*Required work*: Please copy out the lines in the entries that contain "DoxyItemize".
*** Opening Entries supplied ***
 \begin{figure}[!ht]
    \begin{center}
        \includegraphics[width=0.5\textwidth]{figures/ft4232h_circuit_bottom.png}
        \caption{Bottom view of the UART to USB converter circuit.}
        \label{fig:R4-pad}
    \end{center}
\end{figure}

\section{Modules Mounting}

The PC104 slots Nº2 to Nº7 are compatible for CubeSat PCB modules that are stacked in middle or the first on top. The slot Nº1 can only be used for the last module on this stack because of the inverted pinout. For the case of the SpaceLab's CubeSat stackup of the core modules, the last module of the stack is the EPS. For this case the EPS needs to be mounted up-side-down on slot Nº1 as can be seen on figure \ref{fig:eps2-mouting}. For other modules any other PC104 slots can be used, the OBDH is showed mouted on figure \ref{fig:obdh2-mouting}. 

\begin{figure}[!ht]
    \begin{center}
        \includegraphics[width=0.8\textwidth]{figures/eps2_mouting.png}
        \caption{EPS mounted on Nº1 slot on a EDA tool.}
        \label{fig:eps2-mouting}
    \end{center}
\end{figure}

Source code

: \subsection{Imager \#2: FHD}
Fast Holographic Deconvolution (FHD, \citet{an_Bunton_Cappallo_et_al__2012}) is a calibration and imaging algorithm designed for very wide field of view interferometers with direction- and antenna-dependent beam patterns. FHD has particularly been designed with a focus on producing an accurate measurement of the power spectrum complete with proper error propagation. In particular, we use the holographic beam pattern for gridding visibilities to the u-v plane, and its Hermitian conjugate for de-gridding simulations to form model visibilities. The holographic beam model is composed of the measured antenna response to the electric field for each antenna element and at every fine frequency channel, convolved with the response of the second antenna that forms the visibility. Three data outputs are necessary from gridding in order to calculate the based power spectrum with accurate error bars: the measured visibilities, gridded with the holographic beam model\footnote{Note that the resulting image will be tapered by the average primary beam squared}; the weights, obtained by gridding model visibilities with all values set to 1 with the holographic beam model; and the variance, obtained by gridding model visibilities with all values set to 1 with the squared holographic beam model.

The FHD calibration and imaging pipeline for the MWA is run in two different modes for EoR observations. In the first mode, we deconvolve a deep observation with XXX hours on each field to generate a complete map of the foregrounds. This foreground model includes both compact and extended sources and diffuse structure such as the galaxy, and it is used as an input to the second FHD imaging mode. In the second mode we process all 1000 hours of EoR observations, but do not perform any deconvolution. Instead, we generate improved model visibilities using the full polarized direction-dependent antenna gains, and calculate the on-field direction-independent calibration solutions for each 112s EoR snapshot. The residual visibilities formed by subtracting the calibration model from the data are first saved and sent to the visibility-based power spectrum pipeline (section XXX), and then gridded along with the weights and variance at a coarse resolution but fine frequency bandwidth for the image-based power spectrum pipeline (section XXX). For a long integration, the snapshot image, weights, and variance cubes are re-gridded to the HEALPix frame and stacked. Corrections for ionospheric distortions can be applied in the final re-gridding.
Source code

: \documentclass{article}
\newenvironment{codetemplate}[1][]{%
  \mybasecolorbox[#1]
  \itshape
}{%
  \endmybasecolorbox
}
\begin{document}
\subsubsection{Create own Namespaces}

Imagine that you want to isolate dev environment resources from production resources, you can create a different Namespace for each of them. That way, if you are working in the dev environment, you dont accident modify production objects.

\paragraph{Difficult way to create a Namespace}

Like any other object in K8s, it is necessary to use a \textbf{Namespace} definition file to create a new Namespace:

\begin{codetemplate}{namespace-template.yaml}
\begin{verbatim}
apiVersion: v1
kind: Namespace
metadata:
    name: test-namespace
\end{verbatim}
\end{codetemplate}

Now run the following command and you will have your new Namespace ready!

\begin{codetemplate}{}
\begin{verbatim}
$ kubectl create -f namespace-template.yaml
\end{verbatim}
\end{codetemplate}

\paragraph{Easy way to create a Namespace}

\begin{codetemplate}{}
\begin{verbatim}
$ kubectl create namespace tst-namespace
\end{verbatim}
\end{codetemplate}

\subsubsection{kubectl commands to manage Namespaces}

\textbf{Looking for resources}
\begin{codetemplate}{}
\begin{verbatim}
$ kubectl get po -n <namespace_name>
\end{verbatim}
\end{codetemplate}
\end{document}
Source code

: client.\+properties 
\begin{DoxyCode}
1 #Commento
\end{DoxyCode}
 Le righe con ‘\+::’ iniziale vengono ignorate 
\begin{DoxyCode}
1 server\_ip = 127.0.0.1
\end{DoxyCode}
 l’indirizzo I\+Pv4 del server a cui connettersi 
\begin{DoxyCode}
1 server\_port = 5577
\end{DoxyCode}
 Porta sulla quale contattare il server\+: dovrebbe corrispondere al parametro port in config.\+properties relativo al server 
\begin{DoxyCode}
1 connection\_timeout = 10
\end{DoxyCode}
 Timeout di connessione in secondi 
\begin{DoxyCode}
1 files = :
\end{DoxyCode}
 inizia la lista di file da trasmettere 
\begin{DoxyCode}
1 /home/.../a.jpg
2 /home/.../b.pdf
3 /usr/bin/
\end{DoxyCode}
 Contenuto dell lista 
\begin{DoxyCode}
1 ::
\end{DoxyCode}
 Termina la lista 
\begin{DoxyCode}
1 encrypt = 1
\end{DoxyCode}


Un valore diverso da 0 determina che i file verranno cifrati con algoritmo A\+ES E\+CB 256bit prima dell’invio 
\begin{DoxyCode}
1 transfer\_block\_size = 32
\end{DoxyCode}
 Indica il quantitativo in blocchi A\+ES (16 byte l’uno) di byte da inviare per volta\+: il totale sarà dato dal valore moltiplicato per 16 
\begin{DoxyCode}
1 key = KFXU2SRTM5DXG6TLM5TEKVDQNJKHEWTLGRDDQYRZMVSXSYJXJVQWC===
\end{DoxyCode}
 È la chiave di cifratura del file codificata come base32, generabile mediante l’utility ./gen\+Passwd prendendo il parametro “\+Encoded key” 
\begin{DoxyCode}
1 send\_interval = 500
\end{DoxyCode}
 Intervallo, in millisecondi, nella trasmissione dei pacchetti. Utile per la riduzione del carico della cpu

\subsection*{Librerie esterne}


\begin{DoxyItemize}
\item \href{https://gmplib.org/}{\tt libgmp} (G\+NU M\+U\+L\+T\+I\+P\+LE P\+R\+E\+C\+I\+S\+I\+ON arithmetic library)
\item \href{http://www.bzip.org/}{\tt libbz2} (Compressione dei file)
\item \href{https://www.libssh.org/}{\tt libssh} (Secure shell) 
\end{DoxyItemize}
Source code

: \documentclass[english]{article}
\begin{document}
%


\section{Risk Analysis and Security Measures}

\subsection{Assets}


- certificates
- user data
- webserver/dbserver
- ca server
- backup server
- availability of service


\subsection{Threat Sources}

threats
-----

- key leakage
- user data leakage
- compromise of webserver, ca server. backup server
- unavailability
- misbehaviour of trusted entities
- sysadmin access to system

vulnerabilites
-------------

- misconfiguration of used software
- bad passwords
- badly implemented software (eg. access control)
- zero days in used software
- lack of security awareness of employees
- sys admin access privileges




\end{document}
*** Closing Entries supplied ***
*Response to this exercise*:
\begin{DoxyItemize}
\end{DoxyItemize}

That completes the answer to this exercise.